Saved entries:

((

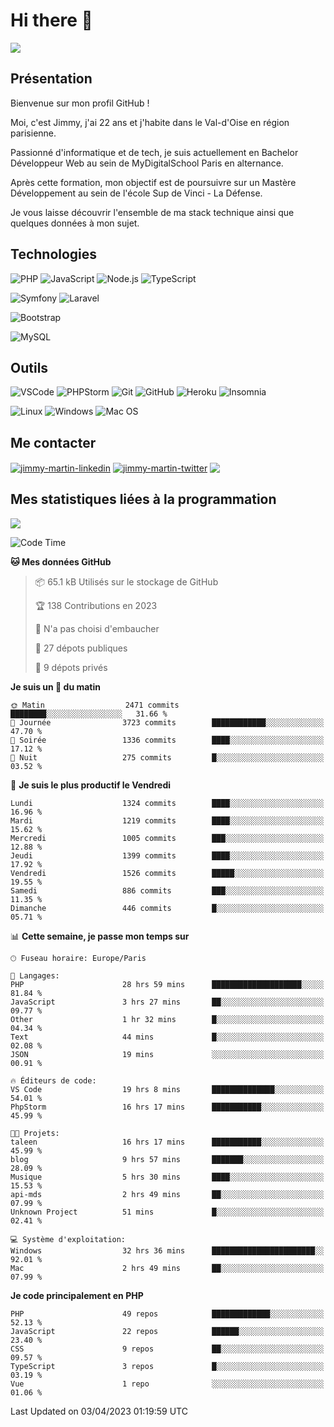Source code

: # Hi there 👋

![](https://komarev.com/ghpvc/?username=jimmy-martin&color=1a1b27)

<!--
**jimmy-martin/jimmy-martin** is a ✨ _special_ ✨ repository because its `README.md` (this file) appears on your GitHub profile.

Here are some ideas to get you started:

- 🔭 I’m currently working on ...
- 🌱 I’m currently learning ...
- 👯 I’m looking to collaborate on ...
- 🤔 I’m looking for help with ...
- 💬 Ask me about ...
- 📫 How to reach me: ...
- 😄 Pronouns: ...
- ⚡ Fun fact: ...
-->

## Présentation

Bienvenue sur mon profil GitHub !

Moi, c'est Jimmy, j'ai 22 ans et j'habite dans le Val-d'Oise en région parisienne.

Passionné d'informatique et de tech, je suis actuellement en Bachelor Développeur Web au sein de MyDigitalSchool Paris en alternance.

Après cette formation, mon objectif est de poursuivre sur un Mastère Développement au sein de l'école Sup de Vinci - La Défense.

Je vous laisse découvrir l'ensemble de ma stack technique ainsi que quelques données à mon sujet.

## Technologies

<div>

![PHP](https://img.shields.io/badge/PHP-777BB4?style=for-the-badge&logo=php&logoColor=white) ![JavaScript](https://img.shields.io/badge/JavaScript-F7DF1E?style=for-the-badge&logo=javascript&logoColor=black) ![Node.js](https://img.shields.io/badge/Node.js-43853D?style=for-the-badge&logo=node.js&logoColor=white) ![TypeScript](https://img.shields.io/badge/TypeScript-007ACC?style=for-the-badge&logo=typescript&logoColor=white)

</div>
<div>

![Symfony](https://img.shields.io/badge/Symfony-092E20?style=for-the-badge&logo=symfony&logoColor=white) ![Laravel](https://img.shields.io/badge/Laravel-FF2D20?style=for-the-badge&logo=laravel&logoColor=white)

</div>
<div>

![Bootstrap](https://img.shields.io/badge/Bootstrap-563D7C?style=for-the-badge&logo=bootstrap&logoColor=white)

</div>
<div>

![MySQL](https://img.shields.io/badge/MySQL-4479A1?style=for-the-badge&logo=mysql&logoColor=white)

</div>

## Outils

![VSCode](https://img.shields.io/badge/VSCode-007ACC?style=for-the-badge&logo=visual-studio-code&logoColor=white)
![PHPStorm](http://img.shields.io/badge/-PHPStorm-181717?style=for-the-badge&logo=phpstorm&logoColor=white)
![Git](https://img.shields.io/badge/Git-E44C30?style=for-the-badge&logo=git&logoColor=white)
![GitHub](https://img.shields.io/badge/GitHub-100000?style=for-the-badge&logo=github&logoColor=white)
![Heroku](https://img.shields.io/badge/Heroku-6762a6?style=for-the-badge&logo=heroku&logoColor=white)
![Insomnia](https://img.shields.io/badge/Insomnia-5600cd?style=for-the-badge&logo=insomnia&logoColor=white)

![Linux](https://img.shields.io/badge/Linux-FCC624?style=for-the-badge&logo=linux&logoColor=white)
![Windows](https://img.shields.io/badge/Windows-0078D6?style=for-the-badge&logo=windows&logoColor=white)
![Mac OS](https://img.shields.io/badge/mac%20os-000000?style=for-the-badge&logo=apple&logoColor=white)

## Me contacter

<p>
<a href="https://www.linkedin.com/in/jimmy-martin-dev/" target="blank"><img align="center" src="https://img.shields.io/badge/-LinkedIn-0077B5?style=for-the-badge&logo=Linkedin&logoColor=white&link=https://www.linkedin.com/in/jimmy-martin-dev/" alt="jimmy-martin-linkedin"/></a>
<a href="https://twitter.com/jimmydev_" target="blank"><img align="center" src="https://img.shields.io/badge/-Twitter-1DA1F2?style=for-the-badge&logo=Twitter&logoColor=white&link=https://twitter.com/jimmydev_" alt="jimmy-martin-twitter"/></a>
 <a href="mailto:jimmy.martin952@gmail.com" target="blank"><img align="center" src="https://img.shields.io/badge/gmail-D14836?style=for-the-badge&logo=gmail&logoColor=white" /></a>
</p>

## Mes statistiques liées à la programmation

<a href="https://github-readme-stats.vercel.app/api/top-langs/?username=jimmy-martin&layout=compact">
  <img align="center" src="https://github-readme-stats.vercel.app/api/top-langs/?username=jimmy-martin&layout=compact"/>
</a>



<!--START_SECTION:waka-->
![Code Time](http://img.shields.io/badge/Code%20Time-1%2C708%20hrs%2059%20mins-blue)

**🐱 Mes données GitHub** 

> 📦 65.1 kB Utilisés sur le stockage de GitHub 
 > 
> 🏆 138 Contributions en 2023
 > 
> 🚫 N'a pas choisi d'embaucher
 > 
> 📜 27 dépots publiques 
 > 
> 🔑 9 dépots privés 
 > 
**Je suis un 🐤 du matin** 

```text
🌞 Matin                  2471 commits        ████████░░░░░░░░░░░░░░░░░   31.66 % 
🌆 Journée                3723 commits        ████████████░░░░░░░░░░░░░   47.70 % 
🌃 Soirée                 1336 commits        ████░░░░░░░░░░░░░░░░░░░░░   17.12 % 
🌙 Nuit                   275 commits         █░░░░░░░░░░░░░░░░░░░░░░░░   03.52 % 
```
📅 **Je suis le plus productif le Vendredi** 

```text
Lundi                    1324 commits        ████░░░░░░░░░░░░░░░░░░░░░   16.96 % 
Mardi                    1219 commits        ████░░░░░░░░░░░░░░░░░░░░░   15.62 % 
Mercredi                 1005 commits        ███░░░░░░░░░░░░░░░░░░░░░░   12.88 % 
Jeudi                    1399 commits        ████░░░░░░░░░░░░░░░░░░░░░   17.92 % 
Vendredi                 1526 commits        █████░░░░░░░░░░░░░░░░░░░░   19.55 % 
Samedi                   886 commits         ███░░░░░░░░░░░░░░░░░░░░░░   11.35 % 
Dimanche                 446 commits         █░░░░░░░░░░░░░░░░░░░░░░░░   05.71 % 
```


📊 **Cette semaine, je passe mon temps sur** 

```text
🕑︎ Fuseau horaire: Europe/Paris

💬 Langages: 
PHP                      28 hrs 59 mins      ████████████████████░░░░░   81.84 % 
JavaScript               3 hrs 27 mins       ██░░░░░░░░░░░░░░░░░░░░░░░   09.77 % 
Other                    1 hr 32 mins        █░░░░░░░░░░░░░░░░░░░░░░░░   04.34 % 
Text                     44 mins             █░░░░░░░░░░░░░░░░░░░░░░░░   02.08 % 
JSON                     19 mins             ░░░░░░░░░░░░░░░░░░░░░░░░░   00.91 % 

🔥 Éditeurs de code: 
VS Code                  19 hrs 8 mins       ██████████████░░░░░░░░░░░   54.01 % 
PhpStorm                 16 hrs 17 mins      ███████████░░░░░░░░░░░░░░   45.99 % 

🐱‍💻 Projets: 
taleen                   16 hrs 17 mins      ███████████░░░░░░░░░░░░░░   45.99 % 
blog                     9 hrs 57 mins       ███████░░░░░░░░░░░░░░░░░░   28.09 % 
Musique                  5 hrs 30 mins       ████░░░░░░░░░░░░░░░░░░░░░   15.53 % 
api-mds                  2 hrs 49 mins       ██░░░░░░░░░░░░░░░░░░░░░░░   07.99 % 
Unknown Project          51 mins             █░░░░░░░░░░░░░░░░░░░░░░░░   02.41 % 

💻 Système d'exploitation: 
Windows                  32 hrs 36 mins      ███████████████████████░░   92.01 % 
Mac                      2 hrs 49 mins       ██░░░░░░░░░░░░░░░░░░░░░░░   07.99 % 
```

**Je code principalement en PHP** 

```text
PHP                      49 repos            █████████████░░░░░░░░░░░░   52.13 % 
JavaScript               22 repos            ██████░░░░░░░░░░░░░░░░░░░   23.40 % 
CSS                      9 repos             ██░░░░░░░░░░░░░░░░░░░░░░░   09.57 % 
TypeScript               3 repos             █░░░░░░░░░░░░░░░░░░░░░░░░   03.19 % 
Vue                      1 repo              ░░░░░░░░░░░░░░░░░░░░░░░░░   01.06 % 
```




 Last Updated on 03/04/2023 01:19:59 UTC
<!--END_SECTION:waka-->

))
((

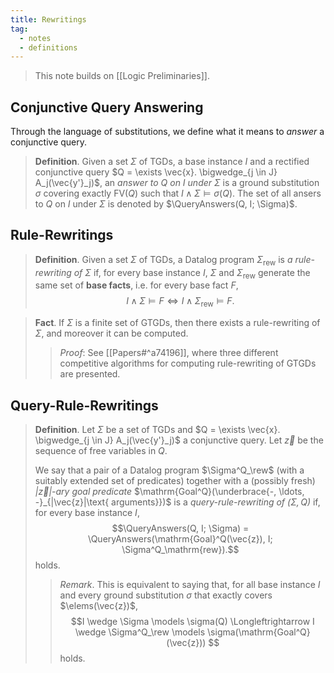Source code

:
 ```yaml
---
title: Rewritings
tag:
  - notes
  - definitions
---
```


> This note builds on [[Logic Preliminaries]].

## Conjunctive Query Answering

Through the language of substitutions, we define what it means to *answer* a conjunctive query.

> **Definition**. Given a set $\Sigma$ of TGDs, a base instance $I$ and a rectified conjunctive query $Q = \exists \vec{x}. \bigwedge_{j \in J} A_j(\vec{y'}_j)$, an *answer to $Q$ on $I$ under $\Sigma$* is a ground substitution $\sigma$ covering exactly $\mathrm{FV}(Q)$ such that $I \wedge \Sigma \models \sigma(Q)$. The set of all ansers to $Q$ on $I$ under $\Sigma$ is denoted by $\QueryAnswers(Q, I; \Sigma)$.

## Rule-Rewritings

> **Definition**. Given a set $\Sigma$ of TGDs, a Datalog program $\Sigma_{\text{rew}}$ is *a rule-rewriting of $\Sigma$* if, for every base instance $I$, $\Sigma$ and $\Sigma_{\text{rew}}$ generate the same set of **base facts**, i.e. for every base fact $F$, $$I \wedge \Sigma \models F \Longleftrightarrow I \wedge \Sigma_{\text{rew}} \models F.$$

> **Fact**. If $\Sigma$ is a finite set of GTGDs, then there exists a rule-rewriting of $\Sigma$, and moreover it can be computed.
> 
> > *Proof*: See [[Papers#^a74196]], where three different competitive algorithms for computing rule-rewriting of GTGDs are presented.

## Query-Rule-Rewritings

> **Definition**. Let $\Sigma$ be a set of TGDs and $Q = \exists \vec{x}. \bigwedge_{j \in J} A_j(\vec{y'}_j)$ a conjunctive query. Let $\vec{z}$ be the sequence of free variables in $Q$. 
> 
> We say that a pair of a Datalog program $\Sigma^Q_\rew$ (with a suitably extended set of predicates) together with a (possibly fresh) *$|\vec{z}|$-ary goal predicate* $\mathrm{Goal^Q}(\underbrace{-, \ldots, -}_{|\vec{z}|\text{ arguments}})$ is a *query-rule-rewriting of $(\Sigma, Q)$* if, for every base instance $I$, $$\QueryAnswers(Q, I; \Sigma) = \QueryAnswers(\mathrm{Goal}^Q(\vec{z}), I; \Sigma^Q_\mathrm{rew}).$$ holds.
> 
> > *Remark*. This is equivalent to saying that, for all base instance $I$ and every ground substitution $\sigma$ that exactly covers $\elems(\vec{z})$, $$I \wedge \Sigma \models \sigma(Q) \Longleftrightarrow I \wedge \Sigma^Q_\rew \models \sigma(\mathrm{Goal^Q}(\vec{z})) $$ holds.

))

● **Instructions to follow**
Count every line in the preceding entries where the string "align" appears, then state only the total.

● **Result for this exercise**
4